Crews search for victim in rubble

MIAMI — Workers inched closer Thursday afternoon to pulling a fourth likely casualty from the site of a parking garage collapse as a search for answers continued over what reduced a routine construction project to piles of twisted steel and crumbled concrete.

Family members of a still-missing worker huddled near the site, a day after the collapse at Miami Dade College, waiting for a crane to remove large debris and potentially remove a body from an area search dogs had identified. Some still held out hope for a miracle, but authorities said they didn’t expect to find anyone else alive.

A police officer who spoke with relatives at the site said rescuers planned to search until nightfall Thursday, but that it could take days to find someone. When family members asked whether survival was possible, the officer tried to offer encouragement. Afterward, though, several turned their backs to the rubble and sobbed.

“We break down and we console each other,” said Steve Budhoo, who identified his brother as the missing worker. “We are just going through the motions.”

Earlier Thursday, a third worker succumbed to injuries from the collapse.
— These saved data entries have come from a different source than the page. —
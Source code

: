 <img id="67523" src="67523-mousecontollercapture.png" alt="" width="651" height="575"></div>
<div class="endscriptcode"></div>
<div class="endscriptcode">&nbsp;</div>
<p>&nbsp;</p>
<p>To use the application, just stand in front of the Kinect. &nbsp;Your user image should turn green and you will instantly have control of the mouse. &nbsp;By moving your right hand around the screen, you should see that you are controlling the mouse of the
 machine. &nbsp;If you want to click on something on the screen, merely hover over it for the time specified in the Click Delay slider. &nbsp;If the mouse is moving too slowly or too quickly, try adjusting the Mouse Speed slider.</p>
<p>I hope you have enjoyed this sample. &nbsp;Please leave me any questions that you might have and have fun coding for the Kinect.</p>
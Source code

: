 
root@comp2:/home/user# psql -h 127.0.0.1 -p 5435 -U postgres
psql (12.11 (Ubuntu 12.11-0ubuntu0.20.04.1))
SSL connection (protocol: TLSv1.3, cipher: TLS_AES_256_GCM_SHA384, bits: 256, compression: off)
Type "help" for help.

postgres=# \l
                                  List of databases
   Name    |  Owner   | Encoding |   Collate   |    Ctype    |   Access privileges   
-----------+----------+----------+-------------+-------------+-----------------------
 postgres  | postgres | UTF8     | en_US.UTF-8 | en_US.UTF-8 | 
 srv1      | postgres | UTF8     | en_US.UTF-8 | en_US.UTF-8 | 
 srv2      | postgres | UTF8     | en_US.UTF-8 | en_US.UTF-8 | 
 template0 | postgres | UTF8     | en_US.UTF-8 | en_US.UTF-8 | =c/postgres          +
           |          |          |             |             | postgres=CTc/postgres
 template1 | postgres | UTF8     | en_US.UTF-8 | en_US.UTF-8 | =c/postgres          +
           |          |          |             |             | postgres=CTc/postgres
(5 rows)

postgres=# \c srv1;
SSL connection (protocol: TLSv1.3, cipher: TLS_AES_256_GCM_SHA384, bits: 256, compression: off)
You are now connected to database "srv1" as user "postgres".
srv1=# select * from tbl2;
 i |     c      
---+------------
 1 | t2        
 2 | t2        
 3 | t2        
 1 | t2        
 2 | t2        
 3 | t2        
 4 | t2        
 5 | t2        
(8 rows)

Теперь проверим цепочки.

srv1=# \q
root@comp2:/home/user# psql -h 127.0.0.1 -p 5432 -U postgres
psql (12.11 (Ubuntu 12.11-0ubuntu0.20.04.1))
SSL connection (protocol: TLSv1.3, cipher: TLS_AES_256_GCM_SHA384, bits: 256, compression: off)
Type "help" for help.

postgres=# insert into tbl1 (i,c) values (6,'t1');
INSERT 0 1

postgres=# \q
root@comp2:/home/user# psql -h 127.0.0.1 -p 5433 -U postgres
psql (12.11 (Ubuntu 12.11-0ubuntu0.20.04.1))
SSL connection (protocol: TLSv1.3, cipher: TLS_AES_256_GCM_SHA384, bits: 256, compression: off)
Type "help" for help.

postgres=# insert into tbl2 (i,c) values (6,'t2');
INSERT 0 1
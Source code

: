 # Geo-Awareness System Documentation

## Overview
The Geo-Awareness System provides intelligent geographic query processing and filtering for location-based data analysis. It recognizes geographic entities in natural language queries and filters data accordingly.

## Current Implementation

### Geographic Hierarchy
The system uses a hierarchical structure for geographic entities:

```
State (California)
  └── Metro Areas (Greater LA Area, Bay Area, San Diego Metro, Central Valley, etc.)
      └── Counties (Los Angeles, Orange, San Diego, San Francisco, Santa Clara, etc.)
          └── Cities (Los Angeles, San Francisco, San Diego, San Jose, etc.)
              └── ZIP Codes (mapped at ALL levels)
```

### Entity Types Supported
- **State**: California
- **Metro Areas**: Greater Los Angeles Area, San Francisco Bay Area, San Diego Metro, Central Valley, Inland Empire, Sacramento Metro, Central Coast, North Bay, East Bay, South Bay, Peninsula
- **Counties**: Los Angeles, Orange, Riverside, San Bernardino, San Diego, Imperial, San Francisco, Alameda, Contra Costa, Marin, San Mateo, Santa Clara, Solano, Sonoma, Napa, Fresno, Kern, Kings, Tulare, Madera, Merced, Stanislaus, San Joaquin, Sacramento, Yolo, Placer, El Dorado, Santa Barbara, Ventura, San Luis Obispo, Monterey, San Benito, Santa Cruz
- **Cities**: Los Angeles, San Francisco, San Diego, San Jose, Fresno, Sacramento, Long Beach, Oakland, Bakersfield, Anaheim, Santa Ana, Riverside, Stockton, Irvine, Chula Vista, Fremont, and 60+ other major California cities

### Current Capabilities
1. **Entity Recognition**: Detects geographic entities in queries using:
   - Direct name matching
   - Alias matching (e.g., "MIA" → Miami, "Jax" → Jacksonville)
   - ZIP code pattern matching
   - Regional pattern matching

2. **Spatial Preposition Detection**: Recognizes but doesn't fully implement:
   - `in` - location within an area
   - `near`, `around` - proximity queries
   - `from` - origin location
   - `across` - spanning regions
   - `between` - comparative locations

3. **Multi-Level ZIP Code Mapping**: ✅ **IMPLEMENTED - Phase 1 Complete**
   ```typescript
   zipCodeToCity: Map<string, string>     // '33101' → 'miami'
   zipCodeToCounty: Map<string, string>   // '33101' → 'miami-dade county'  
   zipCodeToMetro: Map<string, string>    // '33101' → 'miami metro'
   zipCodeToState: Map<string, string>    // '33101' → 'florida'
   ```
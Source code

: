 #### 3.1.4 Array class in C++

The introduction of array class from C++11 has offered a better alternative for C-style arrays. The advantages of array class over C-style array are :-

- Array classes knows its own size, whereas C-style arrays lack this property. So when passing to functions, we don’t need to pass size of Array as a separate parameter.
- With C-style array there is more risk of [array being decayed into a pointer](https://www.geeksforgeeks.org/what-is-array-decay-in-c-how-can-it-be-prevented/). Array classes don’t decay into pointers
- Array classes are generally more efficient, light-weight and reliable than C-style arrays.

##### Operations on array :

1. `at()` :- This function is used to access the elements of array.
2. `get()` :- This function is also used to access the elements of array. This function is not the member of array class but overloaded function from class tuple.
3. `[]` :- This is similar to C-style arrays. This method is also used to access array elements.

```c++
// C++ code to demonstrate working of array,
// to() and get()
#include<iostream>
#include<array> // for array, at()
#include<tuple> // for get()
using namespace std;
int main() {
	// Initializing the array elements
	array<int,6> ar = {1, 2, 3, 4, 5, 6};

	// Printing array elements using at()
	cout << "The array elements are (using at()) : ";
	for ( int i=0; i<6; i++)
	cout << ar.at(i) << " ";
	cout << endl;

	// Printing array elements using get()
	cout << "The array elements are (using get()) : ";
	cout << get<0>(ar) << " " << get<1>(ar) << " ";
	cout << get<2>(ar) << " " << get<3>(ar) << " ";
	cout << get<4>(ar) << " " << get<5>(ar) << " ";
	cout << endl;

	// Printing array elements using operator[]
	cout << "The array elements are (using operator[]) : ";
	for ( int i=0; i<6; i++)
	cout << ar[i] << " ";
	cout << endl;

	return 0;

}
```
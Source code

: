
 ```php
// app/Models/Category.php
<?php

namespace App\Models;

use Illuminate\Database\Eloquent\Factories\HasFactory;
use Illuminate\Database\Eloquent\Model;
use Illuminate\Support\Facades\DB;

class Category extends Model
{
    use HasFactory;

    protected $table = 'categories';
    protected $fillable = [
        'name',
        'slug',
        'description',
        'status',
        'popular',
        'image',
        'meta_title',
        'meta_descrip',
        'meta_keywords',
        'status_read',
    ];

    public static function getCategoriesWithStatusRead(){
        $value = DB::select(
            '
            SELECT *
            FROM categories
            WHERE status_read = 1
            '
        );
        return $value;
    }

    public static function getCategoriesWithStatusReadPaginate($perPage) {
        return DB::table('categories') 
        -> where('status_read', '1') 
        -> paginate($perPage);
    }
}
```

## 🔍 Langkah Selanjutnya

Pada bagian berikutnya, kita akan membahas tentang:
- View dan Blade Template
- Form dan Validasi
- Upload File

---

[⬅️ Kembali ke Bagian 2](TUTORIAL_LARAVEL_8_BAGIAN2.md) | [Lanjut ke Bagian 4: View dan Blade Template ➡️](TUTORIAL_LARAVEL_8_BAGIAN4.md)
Samuel Perez, 53, had been pulled from the piles of wreckage just hours earlier, after being trapped for about 13 hours. He was found after rescue workers heard his cries. Perez and the two other confirmed fatalities — Jose Calderon and Carlos Hurtado de Mendoza — all died at hospitals after being rescued and worked for subcontractors of the firm handling the construction of the five-story garage, Ajax Building Corp.

At least eight other workers were injured.

The accident happened, Ajax CEO Bill Byrne said, as crews were putting in a “spandrel beam” on the day of the collapse. The beam, a five-story, pre-cast concrete puzzle piece that was to attach to an elevator shaft, was still hanging from a crane near the wreckage Thursday.